▸ The task
Which lines in the data below contain the word "toolchain"? Pull each of them out.

▸ Items from a dataset
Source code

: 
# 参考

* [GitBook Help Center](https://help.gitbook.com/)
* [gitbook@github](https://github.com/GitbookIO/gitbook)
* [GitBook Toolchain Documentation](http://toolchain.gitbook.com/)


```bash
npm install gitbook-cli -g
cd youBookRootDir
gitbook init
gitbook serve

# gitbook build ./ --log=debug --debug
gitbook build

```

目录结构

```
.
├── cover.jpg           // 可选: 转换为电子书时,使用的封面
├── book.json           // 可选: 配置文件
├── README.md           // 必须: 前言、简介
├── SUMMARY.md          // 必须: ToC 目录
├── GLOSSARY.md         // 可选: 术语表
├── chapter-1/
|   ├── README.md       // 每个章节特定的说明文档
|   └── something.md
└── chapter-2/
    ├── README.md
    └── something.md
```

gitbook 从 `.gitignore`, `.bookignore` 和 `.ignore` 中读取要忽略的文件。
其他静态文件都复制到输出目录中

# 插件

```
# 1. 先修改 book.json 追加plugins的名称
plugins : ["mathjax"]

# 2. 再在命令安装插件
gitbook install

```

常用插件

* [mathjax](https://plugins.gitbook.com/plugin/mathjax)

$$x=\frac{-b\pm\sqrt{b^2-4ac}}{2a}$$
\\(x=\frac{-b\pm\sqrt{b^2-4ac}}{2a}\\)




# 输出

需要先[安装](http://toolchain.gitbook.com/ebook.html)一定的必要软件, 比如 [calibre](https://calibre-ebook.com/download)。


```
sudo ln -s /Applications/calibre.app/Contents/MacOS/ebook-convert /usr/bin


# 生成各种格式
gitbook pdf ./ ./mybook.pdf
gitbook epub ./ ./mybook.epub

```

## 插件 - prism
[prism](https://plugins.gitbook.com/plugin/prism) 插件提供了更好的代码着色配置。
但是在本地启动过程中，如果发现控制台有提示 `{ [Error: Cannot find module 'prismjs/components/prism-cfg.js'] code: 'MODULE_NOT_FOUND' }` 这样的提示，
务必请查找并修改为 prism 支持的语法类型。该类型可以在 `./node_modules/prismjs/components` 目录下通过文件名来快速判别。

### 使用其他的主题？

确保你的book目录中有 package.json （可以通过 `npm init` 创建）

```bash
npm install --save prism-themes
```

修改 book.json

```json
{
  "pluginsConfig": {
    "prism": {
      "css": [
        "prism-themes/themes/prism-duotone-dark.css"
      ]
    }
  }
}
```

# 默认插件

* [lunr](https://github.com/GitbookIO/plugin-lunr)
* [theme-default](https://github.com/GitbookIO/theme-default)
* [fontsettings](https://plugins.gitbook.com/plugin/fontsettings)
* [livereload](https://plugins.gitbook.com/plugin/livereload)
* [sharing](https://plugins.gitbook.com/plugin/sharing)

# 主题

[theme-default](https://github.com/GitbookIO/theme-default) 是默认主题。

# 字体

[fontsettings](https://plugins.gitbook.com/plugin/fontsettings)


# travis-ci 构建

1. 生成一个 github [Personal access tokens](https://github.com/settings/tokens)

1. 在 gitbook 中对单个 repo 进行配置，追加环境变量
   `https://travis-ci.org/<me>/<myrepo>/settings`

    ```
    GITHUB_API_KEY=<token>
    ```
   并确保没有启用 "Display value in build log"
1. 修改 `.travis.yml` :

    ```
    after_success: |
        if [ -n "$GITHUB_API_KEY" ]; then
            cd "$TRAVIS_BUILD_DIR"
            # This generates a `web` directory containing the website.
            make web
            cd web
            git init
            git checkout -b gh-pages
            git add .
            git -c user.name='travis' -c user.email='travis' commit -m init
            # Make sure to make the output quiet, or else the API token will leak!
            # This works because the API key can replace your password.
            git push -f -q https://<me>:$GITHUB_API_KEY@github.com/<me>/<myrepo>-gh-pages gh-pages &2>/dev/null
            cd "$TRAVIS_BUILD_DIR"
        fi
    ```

▸ Expected answer
* [GitBook Toolchain Documentation](http://toolchain.gitbook.com/)
需要先[安装](http://toolchain.gitbook.com/ebook.html)一定的必要软件, 比如 [calibre](https://calibre-ebook.com/download)。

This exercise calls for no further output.